● What the exercise asks:
Transcribe the material from its first line onward, ending with the line that contains "CPU 温度 & thermal\_zone0" and adding nothing beyond it.

● Data listing:
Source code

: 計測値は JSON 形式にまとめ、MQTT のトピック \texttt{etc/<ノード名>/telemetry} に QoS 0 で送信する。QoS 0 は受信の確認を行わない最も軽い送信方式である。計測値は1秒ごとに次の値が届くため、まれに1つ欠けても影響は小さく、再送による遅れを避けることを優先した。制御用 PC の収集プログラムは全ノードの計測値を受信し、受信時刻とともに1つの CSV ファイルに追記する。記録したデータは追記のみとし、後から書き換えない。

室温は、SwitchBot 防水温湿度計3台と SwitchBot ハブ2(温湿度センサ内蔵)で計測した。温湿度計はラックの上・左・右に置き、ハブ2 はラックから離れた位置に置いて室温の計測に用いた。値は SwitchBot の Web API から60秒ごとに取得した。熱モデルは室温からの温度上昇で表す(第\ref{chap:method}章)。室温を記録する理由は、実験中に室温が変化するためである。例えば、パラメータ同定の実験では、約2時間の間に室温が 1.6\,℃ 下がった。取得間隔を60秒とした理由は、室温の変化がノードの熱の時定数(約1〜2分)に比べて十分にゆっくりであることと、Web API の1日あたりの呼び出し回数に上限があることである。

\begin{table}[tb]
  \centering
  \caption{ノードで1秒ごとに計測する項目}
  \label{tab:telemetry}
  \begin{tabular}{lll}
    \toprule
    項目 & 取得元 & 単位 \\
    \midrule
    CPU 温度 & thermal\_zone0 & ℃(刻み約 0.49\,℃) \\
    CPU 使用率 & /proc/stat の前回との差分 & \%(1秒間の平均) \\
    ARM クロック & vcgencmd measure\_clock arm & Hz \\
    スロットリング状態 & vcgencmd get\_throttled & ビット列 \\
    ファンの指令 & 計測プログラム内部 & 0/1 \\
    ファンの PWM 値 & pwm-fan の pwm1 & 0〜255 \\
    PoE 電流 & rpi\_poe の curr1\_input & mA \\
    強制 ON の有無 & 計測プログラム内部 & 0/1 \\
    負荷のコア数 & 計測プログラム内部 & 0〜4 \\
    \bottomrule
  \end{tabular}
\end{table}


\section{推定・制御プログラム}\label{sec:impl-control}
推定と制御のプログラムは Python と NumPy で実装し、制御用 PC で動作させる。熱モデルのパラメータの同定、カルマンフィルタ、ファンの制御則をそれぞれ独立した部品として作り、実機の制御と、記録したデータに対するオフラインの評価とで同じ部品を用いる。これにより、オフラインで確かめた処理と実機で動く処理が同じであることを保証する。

● Solution to this problem:
Source code

: 計測値は JSON 形式にまとめ、MQTT のトピック \texttt{etc/<ノード名>/telemetry} に QoS 0 で送信する。QoS 0 は受信の確認を行わない最も軽い送信方式である。計測値は1秒ごとに次の値が届くため、まれに1つ欠けても影響は小さく、再送による遅れを避けることを優先した。制御用 PC の収集プログラムは全ノードの計測値を受信し、受信時刻とともに1つの CSV ファイルに追記する。記録したデータは追記のみとし、後から書き換えない。

室温は、SwitchBot 防水温湿度計3台と SwitchBot ハブ2(温湿度センサ内蔵)で計測した。温湿度計はラックの上・左・右に置き、ハブ2 はラックから離れた位置に置いて室温の計測に用いた。値は SwitchBot の Web API から60秒ごとに取得した。熱モデルは室温からの温度上昇で表す(第\ref{chap:method}章)。室温を記録する理由は、実験中に室温が変化するためである。例えば、パラメータ同定の実験では、約2時間の間に室温が 1.6\,℃ 下がった。取得間隔を60秒とした理由は、室温の変化がノードの熱の時定数(約1〜2分)に比べて十分にゆっくりであることと、Web API の1日あたりの呼び出し回数に上限があることである。

\begin{table}[tb]
  \centering
  \caption{ノードで1秒ごとに計測する項目}
  \label{tab:telemetry}
  \begin{tabular}{lll}
    \toprule
    項目 & 取得元 & 単位 \\
    \midrule
    CPU 温度 & thermal\_zone0 & ℃(刻み約 0.49\,℃) \\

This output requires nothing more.